TASK TO COMPLETE |
Using the listing below, give the number of lines in which the string "index" appears, and nothing else.

○ ○ ○ ○

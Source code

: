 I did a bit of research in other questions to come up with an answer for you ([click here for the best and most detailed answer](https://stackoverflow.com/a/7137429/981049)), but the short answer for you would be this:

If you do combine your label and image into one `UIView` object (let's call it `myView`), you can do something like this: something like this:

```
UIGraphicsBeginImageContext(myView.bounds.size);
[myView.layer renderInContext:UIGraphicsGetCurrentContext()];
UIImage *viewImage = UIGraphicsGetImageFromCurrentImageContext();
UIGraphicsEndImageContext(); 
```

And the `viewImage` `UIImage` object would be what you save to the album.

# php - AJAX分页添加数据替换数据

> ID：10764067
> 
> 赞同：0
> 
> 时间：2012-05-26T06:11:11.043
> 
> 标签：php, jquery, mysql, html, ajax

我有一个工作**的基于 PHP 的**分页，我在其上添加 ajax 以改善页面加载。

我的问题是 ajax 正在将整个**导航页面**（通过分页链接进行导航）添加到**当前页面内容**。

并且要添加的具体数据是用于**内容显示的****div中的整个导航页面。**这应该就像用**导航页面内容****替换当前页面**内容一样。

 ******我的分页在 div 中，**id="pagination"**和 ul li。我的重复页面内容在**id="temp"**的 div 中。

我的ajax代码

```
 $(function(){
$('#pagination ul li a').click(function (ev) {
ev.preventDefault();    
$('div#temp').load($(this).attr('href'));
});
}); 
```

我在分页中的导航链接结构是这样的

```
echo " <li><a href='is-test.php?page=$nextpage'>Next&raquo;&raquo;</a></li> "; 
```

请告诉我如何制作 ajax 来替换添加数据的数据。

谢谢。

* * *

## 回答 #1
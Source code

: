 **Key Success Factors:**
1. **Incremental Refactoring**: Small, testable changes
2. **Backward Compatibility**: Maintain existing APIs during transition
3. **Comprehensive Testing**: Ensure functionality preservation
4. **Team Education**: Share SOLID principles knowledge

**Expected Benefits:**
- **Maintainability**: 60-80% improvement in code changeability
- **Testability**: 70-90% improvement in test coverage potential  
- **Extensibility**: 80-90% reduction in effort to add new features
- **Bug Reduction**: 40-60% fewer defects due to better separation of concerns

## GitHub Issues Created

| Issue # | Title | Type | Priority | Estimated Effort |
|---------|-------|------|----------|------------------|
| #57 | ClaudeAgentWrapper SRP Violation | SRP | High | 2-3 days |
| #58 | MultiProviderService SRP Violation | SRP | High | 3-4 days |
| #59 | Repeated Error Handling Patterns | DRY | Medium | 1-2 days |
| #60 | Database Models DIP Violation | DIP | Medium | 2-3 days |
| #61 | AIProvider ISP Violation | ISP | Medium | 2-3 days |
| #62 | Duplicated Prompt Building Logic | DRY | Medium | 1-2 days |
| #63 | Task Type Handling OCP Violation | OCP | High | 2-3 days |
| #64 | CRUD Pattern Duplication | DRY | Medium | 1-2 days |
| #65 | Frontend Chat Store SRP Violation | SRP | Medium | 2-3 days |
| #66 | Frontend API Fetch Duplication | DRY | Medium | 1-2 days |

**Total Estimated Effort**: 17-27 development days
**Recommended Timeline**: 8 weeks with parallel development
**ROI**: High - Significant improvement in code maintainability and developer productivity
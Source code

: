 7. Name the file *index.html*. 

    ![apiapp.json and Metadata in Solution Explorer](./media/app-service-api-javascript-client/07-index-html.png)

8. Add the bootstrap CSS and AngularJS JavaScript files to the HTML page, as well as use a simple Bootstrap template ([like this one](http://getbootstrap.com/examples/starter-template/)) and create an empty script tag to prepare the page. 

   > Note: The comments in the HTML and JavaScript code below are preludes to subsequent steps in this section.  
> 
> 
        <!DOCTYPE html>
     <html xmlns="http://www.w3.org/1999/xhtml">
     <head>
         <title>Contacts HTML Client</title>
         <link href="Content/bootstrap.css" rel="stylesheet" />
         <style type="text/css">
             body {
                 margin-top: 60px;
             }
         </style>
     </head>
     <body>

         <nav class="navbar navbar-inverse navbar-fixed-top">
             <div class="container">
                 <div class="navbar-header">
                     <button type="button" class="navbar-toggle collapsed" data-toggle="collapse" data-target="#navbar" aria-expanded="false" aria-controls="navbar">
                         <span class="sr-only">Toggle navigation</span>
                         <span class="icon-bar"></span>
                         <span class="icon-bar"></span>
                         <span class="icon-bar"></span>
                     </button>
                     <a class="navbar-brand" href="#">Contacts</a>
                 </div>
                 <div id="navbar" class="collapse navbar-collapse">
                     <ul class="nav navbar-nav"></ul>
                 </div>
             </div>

○ ○ ○ ○

YOUR RESPONSE |
2